I like the idea, that the shell knows about different types, but if I need to do that much additional work, I prefer just getting the necessary data with the various unix stream editors.
EDIT: I just had another look at PowerShell, and I have to admit, that it does have some really useful features that are not available for the traditional unix style tools.
For one the PowerShell owns all the commands which means that it can provide a much more coherent set of features. Parameters are treated uniformly, you can search for commands, parameters and so forth using wild cards which is really useful.
The second great feature is that PowerShell lets you enumerate sources which are normally not available to stream editors such as the Windows registry, the certificate store and so forth.
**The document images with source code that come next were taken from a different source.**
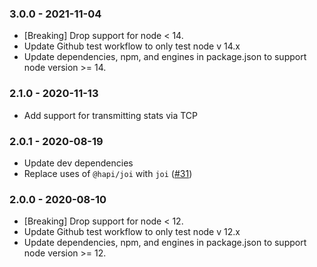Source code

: ### 3.0.0 - 2021-11-04

- [Breaking] Drop support for node < 14.
- Update Github test workflow to only test node v 14.x
- Update dependencies, npm, and engines in package.json to support node version >= 14.

### 2.1.0 - 2020-11-13

- Add support for transmitting stats via TCP

### 2.0.1 - 2020-08-19

- Update dev dependencies
- Replace uses of `@hapi/joi` with `joi` ([#31](https://github.com/ExpediaGroup/service-client-statsd/pull/31))

### 2.0.0 - 2020-08-10

- [Breaking] Drop support for node < 12.
- Update Github test workflow to only test node v 12.x
- Update dependencies, npm, and engines in package.json to support node version >= 12.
Of course you can have tools that does this for you and present it as text, but the PowerShell approach is just really elegant IMO.
Take a look at PowerShell Community Extensions (PSCX), its FREE and it has Zip cmdlets:
Write-Zip
Write-BZip2
Write-GZip
http://www.codeplex.com/PowerShellCX
You should watch this presentation/discussion with Jeffrey Snover, PowerShell creator and architect. If you're not amazed by the technical details (lots of "wow" moments to be had), you'll be amazed by Jeffrey's enthusiasm :). Once you get the basics, it's easy to be very productive with PowerShell.
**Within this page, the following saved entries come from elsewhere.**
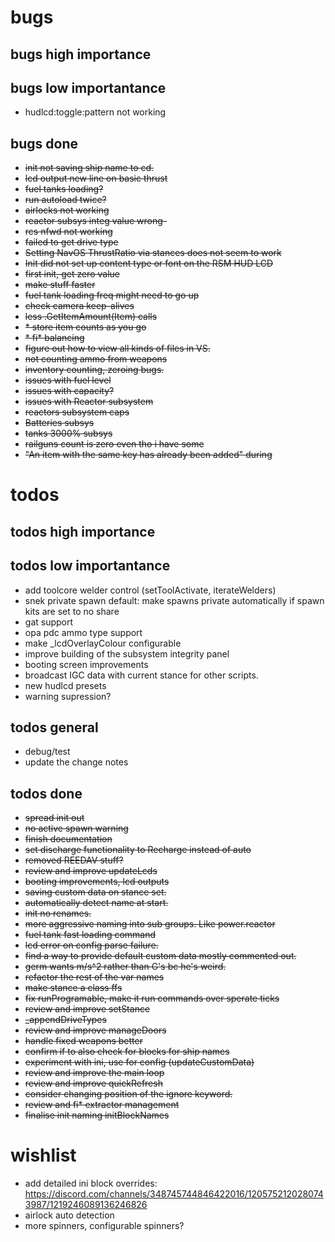 # bugs

## bugs high importance



## bugs low importantance

* hudlcd:toggle:pattern not working

## bugs done

* ~~init not saving ship name to cd.~~
* ~~lcd output new line on basic thrust~~
* ~~fuel tanks loading?~~
* ~~run autoload twice?~~
* ~~airlocks not working~~
* ~~reactor subsys integ value wrong-~~
* ~~rcs nfwd not working~~
* ~~failed to get drive type~~
* ~~Setting NavOS ThrustRatio via stances does not seem to work~~
* ~~Init did not set up content type or font on the RSM HUD LCD~~
* ~~first init, get zero value~~
* ~~make stuff faster~~
* ~~fuel tank loading freq might need to go up~~
* ~~check camera keep-alives~~
* ~~less .GetItemAmount(Item) calls~~
* ~~* store item counts as you go~~
* ~~* fi* balancing~~
* ~~figure out how to view all kinds of files in VS.~~
* ~~not counting ammo from weapons~~
* ~~inventory counting, zeroing bugs.~~
* ~~issues with fuel level~~
* ~~issues with capacity?~~
* ~~issues with Reactor subsystem~~
* ~~reactors subsystem caps~~
* ~~Batteries subsys~~
* ~~tanks 3000% subsys~~
* ~~railguns count is zero even tho i have some~~
* ~~"An item with the same key has already been added" during~~
 
# todos

## todos high importance



## todos low importantance

* add toolcore welder control (setToolActivate, iterateWelders)
* snek private spawn default: make spawns private automatically if spawn kits are set to no share
* gat support
* opa pdc ammo type support
* make _lcdOverlayColour configurable
* improve building of the subsystem integrity panel
* booting screen improvements
* broadcast IGC data with current stance for other scripts.
* new hudlcd presets
* warning supression?

## todos general

* debug/test
* update the change notes

## todos done

* ~~spread init out~~
* ~~no active spawn warning~~
* ~~finish documentation~~
* ~~set discharge functionality to Recharge instead of auto~~
* ~~removed REEDAV stuff?~~
* ~~review and improve updateLcds~~
* ~~booting improvements, lcd outputs~~
* ~~saving custom data on stance set.~~
* ~~automatically detect name at start.~~
* ~~init no renames.~~
* ~~more aggressive naming into sub groups.  Like power.reactor~~
* ~~fuel tank fast loading command~~
* ~~lcd error on config parse failure.~~
* ~~find a way to provide default custom data mostly commented out.~~
* ~~germ wants m/s^2 rather than G's bc he's weird.~~
* ~~refactor the rest of the var names~~
* ~~make stance a class ffs~~
* ~~fix runProgramable, make it run commands over sperate ticks~~
* ~~review and improve setStance~~
* ~~_appendDriveTypes~~
* ~~review and improve manageDoors~~
* ~~handle fixed weapons better~~
* ~~confirm if to also check for blocks for ship names~~
* ~~experiment with ini, use for config (updateCustomData)~~
* ~~review and improve the main loop~~
* ~~review and improve quickRefresh~~
* ~~consider changing position of the ignore keyword.~~
* ~~review and fi* extractor management~~
* ~~finalise init naming initBlockNames~~

# wishlist

* add detailed ini block overrides: https://discord.com/channels/348745744846422016/1205752120280743987/1219246089136246826
* airlock auto detection
* more spinners, configurable spinners?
The answer is YES - PowerShell can use .NET assemblies. There is a bit of funny business involved in v1 if you need to wire up delegates and v2 makes that much more clean.
Just call LoadFile / LoadAssembly to get the appropriate libraries in memory and away you go
[Reflection.Assembly]::LoadFile('/path/to/sharpzip.dll')
$zip = new-object ICSharpCode.SharpZipLib.Zip.FastZip
$zip.CreateZip('C:\Sample.zip', 'C:\BuildFiles\', 'true', '^au')
# note - I didn't actually test this code
# I don't have SharpZip downloaded - just read their reference.
Also note that the PowerShell Community Extensions support various compression methods like write-zip.
I've tried to replace one of the lengthy build batch files I use with power shell. I found it a pain: at least at that time, documentation focused on the funny verbiage and what cool, perly things you can do with it, but lacked in the "getting simple things done" category. I got it working, but the error handling was to shaky.
YMMV, try powershell, you might enjoy it. But try it before updating your build batches.
My solution: use a C# console application. I've got serious logging, exception handling, can use my utility functions, and if something doesn't work I have a real debugger. It's the first solution I like to modify.
I'm not sure about powershell, but might I recommend using something like IronPython (if you want to have access to the .NET libraries) or plain python? You get a full-blown programming language with very few limitations.
On the one hand, if it works, just leave it. But it sounds like this is something you'll be adding to over time, and of course your eventual successor/coworker who needs to edit the batch file will also need to understand it. If you're from a programming background then you may well find the power of Powershell makes your script a lot shorter and easier to read/maintain (for example, even just having full if statements and for/while loops). On the other hand if you're not overly familiar with programming, a lot of people find Powershell a bit daunting at first glance.
Regarding the .NET part, Powershell is built on top of .NET so yes, you can access .NET assemblies (but you should always see if there's a cmdlet available first).
I would recommend a book called "The Powershell Cookbook" by Lee Holmes, published by O'Reilly. It provides "recipes" which you can use for common tasks; this will probably speed up your time to implement the script, and it'll teach you Powershell along the way.